Layered Performance Analysis of TLS 1.3 Handshakes: Classical, Hybrid, and Pure Post-Quantum Key Exchange

TL;DR

This study evaluates how post-quantum cryptography algorithms affect the performance of TLS 1.3 handshakes across multiple network layers in a realistic load testing environment.

Contribution

It introduces a laboratory architecture for testing TLS 1.3 with traditional, hybrid, and pure PQC algorithms under realistic load conditions.

Findings

PQC algorithms impact handshake latency at various layers.

Hybrid PQC shows intermediate performance between traditional and pure PQC.

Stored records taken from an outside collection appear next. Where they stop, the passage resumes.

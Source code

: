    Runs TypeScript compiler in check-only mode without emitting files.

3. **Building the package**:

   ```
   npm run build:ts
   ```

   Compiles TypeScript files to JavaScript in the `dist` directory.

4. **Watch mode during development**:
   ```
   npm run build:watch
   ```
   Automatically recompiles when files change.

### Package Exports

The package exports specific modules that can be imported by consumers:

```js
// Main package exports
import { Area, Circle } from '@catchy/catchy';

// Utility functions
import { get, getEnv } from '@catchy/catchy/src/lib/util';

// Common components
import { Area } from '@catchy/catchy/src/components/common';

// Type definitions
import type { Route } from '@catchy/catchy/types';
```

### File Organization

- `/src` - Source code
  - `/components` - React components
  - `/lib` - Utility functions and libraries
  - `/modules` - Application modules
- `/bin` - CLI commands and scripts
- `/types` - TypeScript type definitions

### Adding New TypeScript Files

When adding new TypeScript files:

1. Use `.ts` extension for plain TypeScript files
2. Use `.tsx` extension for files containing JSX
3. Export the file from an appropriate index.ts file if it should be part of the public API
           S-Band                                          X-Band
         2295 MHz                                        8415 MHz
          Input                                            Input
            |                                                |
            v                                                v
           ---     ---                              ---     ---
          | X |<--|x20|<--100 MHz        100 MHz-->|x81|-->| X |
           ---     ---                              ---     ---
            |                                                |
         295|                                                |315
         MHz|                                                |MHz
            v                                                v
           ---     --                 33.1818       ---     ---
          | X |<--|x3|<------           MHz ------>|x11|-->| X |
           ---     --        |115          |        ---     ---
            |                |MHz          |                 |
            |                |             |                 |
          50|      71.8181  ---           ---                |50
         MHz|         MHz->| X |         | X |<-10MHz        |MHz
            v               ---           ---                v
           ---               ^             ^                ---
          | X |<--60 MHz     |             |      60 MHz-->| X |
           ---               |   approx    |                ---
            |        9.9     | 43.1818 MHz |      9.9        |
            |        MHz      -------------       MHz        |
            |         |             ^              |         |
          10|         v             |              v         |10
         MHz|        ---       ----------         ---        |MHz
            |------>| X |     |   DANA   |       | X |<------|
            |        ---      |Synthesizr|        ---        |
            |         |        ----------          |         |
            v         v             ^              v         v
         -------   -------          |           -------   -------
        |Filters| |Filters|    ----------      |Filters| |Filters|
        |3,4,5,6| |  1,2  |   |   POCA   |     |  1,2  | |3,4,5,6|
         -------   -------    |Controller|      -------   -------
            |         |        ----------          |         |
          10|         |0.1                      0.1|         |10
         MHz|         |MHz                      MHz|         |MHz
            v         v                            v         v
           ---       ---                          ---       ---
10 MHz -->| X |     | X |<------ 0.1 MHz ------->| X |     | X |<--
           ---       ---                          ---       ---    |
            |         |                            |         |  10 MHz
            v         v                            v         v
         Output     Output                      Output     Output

Performance variations depend on response size and specific layer analyzed.

Abstract

In this paper, we present a laboratory study focused on the impact of post-quantum cryptography (PQC) algorithms on multiple layers of stateful HTTP over TLS transactions: the TCP handshake, the intermediate TCP-TLS layer, the TLS handshake, the intermediate TLS layer, and the HTTP application layer. To this end, we propose a laboratory architecture that emulates a real-world setup in which a load test of up to 100 transactions per second is sent to a load balancer, which in turn forwards them to a backend server that returns the responses. Each set of tests is executed using the TLS 1.3 key exchange groups as follows: traditional (or non-PQC), hybrid PQC and pure PQC. Each set of tests also varied the backend response size. Across more than thirty experiments, we performed data reduction and statistical analysis for each layer, to determine the specific impact of each algorithm (PQC and traditional) at every stage of the HTTP-over-TLS transaction.